If, in scientists' or journal editors' minds, this is an actual reason not to publish source (as opposed to any other reasons they might have), then shame on them. I can imagine the shrinking feeling when something like that comes out, but hey -- you're a bloody scientist. At least it's for the public good.
This is indeed the most commonly cited reason, but as others have pointed out it’s not a good one, and I’ll posit it’s not the real one either. The real reason is nobody in the lab has any idea if it works or ever worked most of the time.
Yes the feeling is not good. Really though the reason is that potential hit to the journal’s reputation in this case, not the feelings of the research team (who already paid the journal to submit the work after all).
You might then suggest that the journal should be prepared to also review the code alongside the claims it produced in the article — this seems like a good idea to me too but in reality would require hiring more reviewers (doubtful the tenured nonagenarians are up to the task), all while tightening the restrictions on the submitters. Just doesn’t make sense for a business.
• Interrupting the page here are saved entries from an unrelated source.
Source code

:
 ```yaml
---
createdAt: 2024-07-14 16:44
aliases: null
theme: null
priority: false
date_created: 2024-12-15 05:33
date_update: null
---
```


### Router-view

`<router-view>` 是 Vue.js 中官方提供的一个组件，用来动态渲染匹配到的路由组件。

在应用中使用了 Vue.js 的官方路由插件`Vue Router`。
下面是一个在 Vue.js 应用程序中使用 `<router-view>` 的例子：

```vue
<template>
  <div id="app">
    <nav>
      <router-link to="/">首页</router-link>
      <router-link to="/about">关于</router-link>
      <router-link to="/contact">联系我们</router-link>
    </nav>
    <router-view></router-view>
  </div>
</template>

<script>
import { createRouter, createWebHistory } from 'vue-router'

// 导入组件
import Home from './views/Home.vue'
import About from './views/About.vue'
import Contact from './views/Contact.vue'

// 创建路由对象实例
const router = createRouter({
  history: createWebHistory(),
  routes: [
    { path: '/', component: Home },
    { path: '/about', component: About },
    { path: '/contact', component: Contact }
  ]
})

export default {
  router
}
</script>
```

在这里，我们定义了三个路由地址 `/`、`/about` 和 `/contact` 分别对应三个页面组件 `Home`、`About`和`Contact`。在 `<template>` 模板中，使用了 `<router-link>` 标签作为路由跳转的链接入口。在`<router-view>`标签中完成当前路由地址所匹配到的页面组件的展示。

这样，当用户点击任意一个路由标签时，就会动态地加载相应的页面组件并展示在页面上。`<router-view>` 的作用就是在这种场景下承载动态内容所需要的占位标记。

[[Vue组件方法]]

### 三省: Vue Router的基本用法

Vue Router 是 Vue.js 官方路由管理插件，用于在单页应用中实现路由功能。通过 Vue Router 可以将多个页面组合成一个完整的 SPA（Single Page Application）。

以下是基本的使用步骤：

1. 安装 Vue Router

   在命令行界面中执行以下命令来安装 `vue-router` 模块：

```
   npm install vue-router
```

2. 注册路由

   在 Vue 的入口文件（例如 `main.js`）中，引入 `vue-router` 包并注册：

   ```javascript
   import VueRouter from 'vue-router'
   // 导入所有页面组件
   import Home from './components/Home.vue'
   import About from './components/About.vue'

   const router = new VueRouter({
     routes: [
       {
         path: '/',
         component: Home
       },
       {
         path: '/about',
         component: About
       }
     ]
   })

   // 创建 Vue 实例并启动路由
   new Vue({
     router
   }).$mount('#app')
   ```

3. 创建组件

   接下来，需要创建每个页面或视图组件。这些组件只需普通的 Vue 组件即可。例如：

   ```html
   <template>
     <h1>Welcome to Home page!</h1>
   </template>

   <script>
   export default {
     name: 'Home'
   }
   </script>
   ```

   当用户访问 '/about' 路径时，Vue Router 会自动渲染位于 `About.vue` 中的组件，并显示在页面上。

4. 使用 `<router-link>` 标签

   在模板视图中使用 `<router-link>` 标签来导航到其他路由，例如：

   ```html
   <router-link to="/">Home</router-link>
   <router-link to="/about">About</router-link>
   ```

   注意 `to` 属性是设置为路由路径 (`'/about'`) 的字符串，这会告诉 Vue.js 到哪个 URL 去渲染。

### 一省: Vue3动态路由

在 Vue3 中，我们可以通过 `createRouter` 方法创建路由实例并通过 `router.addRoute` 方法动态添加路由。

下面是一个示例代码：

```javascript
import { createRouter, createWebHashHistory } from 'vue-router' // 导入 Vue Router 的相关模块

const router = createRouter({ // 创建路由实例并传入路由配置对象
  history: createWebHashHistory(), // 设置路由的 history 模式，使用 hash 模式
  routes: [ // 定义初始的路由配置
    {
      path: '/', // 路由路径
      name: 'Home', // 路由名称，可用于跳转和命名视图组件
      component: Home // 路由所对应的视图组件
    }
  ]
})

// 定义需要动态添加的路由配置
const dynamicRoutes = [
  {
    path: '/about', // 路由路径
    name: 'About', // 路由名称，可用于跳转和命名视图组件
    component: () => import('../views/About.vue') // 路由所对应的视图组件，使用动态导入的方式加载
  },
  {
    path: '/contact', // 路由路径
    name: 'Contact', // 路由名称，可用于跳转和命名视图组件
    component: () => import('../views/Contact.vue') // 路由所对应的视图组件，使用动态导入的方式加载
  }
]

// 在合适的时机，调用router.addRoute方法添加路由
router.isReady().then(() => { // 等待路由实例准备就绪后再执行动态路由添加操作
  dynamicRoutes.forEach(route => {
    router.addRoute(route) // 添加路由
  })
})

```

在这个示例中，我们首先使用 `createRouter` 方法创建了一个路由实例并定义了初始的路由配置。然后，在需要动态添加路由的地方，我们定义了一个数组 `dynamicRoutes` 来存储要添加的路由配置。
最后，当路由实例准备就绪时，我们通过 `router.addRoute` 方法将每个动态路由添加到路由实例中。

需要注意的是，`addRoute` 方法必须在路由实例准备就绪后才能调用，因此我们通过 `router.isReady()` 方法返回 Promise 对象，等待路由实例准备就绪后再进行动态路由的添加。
The most compelling reason I've heard against releasing code is to encourage independent implementations. While others may find bugs in released code, they may also just use it as is extending it to test new ideas.
This could propagate any bugs in the code to multiple works. A similar problem occurs with blog code snippets that are written with shortcuts. Despite warnings that these snippets need to be expanded for production settings they are often copy pasted as is into hundreds of code bases, propagating incomplete or buggy code.
Still, you could solve for this in other ways. E.g. maybe reproduction focused journals can require reimplementation.
Yes and this already happens — check out the “cluster failure” paper documenting bugs that have been baked into statistical processing packages for fMRI analysis for years. Whole fields of science having no doubt already been built on top of these bugs, now might be a good time to start writing unit tests.